Exercise:
Scan the records below. Copy every line in which the word "such" appears.

Document images with source code:
+ + + + +

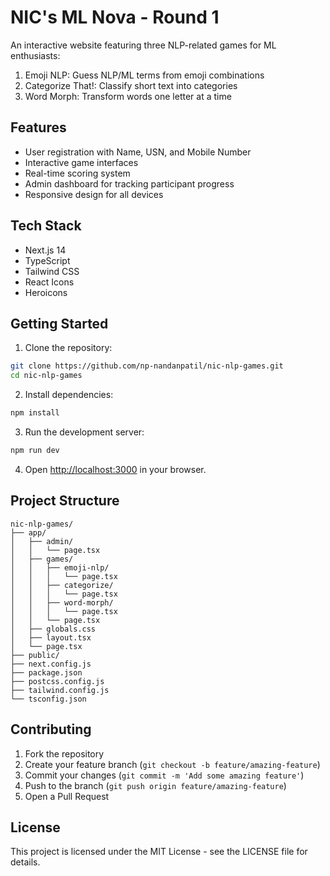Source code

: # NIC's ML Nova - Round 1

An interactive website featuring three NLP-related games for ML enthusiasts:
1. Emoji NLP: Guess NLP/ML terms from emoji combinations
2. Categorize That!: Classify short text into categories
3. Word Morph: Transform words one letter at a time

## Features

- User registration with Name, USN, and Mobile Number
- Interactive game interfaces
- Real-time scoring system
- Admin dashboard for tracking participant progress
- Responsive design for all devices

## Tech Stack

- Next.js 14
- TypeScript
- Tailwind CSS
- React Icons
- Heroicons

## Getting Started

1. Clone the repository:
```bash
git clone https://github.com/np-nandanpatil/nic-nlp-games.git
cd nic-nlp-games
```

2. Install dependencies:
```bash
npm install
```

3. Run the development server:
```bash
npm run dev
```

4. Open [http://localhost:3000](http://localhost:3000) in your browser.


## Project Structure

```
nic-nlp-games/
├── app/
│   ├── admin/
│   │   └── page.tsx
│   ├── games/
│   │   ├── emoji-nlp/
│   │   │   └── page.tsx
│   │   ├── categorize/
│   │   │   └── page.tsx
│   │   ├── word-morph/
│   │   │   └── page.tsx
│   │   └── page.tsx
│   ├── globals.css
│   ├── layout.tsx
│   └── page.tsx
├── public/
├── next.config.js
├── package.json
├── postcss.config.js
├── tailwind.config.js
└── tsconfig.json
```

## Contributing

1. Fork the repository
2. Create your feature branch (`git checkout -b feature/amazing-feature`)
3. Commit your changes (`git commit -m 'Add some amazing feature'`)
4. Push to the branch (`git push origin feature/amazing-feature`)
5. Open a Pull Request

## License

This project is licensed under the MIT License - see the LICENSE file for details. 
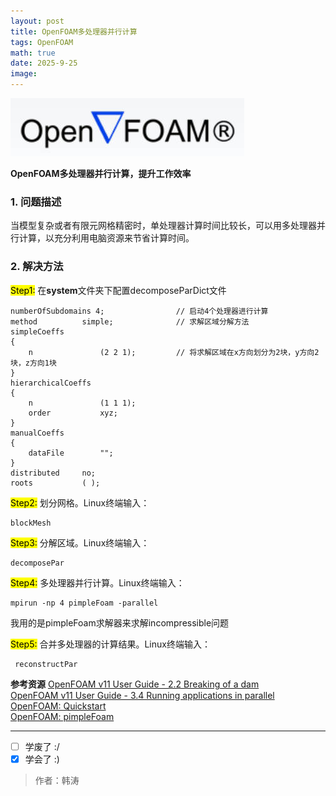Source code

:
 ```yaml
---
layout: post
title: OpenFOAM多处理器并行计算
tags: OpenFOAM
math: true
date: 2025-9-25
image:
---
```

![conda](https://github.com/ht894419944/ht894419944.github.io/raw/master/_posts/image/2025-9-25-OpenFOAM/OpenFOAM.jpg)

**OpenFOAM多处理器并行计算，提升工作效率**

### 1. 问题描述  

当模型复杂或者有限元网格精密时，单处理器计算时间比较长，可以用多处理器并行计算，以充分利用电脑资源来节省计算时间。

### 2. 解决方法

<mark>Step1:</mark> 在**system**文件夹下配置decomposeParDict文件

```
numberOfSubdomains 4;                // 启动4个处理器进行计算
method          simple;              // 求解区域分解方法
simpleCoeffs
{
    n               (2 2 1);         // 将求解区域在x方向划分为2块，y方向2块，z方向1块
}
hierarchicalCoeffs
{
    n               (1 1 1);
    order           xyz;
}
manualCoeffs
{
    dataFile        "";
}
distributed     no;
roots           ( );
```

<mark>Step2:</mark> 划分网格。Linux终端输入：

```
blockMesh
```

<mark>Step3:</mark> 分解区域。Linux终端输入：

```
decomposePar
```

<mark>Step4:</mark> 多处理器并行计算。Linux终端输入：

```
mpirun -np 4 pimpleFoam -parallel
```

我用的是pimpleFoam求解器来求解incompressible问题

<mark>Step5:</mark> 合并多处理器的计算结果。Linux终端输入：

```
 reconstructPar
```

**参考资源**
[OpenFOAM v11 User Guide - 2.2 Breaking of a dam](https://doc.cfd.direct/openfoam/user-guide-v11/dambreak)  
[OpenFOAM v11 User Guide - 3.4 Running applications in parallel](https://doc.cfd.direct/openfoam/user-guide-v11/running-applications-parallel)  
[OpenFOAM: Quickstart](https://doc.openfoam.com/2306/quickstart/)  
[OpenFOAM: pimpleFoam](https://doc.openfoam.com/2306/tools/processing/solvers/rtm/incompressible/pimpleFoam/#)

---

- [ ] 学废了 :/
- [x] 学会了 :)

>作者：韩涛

+ + + + +

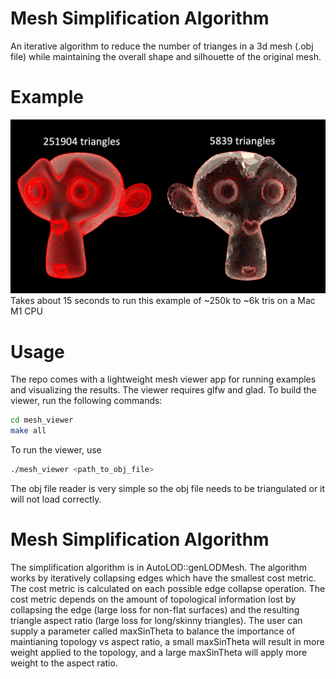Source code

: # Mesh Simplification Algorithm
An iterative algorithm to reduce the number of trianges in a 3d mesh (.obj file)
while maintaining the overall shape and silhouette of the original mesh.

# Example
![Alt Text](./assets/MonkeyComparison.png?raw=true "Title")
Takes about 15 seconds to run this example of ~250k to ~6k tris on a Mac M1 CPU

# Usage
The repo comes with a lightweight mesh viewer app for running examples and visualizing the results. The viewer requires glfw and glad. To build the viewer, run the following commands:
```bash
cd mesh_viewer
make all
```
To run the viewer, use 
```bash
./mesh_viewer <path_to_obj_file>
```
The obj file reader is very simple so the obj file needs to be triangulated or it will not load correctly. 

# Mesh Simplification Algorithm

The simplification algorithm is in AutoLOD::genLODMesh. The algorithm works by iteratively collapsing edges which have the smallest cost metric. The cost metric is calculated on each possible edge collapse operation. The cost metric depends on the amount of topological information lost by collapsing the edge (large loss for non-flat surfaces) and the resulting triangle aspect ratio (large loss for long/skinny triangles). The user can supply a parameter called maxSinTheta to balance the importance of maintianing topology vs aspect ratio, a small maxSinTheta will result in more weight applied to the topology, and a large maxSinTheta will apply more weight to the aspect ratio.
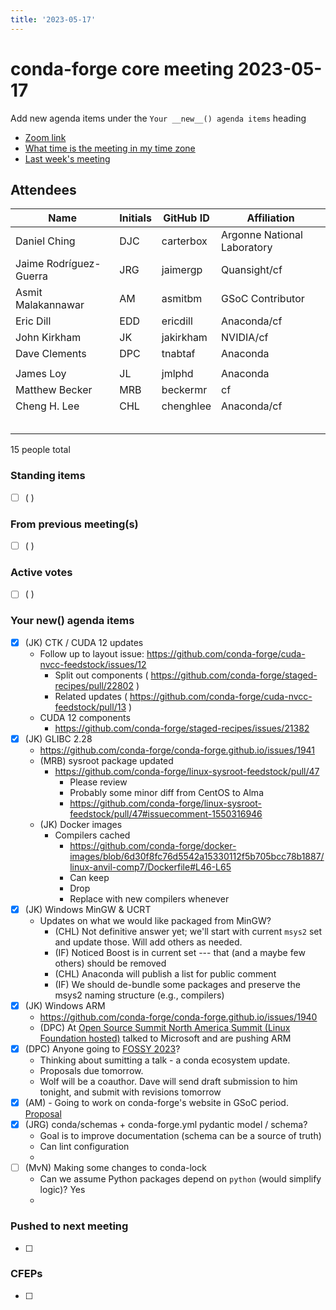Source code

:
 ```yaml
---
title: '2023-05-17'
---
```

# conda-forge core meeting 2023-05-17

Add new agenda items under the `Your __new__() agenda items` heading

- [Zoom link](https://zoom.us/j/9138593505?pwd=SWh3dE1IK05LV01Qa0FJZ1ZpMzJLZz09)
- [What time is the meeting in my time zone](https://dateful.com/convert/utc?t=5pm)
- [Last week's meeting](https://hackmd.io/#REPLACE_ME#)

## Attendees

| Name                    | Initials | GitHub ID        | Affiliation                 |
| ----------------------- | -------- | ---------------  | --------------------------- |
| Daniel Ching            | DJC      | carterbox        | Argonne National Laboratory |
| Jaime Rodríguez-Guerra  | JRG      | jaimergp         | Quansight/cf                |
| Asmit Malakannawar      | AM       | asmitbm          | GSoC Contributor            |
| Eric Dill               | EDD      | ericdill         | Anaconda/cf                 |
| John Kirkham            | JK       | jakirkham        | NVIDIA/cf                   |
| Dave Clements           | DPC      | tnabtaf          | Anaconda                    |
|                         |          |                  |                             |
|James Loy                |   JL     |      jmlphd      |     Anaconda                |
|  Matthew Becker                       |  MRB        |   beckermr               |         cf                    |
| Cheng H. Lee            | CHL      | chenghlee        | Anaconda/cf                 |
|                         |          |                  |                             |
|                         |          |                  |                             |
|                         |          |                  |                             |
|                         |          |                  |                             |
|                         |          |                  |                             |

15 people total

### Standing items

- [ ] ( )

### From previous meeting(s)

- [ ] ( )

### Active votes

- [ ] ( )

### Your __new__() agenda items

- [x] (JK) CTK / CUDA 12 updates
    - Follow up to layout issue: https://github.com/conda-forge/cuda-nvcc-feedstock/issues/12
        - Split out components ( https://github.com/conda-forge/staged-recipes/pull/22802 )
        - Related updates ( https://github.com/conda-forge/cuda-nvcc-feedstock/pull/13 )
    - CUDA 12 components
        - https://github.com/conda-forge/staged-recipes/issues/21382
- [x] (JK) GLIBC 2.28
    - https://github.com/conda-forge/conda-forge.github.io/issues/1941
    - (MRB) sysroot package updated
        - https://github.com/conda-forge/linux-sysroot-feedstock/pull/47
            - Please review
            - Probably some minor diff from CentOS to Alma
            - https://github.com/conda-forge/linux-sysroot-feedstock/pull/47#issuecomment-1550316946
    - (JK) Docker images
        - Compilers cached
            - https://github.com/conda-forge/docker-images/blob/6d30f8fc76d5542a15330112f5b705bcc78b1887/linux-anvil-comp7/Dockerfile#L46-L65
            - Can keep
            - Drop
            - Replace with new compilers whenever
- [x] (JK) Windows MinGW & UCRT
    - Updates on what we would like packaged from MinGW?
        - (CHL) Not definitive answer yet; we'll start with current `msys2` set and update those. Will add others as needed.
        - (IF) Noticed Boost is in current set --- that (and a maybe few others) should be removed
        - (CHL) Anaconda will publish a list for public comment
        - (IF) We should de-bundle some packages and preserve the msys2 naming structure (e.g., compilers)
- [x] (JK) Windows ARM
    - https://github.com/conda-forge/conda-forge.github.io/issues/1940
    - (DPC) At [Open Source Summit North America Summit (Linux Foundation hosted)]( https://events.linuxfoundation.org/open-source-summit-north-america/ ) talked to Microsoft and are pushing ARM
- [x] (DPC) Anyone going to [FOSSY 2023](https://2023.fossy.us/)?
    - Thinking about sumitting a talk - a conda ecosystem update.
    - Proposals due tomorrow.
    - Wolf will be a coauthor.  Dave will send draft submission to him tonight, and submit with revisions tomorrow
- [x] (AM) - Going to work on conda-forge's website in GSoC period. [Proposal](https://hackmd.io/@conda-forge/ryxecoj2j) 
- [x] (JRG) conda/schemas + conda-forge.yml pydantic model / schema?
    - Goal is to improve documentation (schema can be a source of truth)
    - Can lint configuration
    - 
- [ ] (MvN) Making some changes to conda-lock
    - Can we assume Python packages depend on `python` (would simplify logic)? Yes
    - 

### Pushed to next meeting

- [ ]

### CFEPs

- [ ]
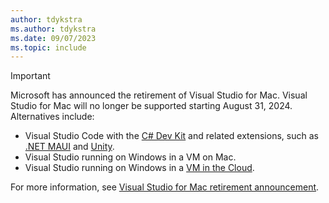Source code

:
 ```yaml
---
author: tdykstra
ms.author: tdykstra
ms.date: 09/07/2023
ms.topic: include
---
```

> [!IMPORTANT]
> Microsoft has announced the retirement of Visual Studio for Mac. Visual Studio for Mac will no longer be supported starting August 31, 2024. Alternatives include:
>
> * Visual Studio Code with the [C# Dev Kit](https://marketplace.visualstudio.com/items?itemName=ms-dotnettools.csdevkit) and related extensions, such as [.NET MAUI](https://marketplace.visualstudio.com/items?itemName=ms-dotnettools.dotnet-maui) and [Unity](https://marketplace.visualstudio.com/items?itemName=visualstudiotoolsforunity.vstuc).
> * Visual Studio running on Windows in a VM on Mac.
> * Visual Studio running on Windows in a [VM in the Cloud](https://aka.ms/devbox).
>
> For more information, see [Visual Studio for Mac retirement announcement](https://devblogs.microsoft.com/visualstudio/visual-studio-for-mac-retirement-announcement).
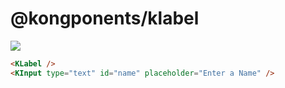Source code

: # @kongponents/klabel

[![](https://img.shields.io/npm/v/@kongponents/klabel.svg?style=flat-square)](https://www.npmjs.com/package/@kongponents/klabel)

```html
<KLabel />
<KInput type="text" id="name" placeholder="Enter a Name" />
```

+ + + + +

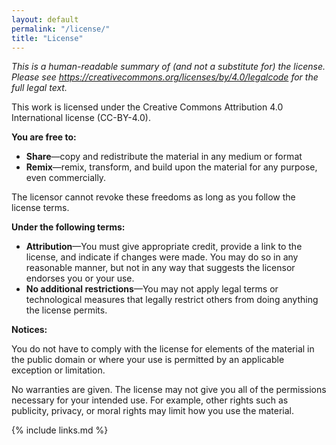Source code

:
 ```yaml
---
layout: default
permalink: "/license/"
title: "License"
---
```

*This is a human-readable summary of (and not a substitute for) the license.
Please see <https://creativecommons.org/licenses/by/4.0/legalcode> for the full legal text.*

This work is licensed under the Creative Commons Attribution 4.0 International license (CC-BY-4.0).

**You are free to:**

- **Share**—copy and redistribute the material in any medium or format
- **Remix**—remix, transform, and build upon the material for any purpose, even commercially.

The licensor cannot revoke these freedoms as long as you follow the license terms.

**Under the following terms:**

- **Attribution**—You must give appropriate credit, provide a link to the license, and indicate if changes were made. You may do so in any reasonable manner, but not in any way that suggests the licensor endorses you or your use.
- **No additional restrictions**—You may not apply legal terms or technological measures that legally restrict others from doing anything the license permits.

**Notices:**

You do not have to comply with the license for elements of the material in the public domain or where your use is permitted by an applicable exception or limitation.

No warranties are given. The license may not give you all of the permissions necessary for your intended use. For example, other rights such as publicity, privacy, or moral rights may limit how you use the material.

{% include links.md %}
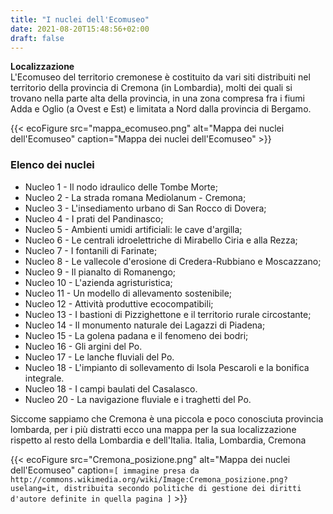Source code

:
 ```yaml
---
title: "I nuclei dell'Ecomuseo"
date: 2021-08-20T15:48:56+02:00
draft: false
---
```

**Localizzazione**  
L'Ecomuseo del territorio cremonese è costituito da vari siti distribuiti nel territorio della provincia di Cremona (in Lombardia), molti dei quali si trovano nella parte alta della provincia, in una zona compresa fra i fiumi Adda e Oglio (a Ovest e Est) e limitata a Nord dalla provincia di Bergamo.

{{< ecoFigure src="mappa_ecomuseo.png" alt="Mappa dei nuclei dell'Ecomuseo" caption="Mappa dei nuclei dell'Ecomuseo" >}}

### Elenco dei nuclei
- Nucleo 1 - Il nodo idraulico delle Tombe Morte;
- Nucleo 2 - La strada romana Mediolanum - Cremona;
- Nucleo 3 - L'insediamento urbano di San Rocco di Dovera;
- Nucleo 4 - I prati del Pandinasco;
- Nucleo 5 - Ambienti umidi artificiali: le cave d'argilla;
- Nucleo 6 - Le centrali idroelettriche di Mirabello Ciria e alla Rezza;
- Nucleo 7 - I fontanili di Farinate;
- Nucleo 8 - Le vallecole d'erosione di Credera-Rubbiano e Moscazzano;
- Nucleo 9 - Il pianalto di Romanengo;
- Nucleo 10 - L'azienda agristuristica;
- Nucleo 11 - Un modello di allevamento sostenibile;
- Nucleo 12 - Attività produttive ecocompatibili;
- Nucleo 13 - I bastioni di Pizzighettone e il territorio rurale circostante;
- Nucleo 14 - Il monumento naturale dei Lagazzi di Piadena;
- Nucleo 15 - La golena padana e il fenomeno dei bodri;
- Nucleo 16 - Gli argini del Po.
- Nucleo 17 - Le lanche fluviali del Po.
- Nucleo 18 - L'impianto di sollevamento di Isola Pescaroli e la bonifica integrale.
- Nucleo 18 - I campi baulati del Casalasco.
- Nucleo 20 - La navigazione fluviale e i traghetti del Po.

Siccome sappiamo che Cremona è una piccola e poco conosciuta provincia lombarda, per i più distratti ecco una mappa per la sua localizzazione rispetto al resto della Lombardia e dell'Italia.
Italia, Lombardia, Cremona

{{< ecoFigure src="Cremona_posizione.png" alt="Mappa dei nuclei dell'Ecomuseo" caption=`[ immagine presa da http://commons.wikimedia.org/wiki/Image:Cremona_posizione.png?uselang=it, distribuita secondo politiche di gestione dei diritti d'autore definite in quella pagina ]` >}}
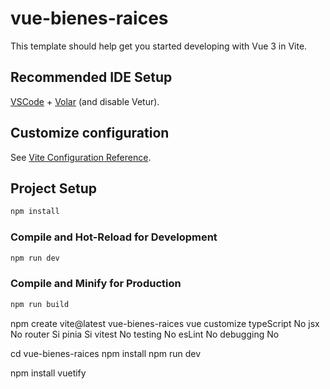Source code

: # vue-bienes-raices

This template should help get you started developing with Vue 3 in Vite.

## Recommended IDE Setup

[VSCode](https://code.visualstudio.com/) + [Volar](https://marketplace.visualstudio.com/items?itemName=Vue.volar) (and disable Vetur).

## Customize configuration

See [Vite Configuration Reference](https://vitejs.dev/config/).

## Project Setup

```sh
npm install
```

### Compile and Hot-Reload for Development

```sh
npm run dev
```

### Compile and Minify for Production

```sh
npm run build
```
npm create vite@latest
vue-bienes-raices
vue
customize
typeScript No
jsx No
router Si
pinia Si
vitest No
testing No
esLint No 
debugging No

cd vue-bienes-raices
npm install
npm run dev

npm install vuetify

+ + + + +

Solution for this exercise:
> * Visual Studio Code with the [C# Dev Kit](https://marketplace.visualstudio.com/items?itemName=ms-dotnettools.csdevkit) and related extensions, such as [.NET MAUI](https://marketplace.visualstudio.com/items?itemName=ms-dotnettools.dotnet-maui) and [Unity](https://marketplace.visualstudio.com/items?itemName=visualstudiotoolsforunity.vstuc).
No warranties are given. The license may not give you all of the permissions necessary for your intended use. For example, other rights such as publicity, privacy, or moral rights may limit how you use the material.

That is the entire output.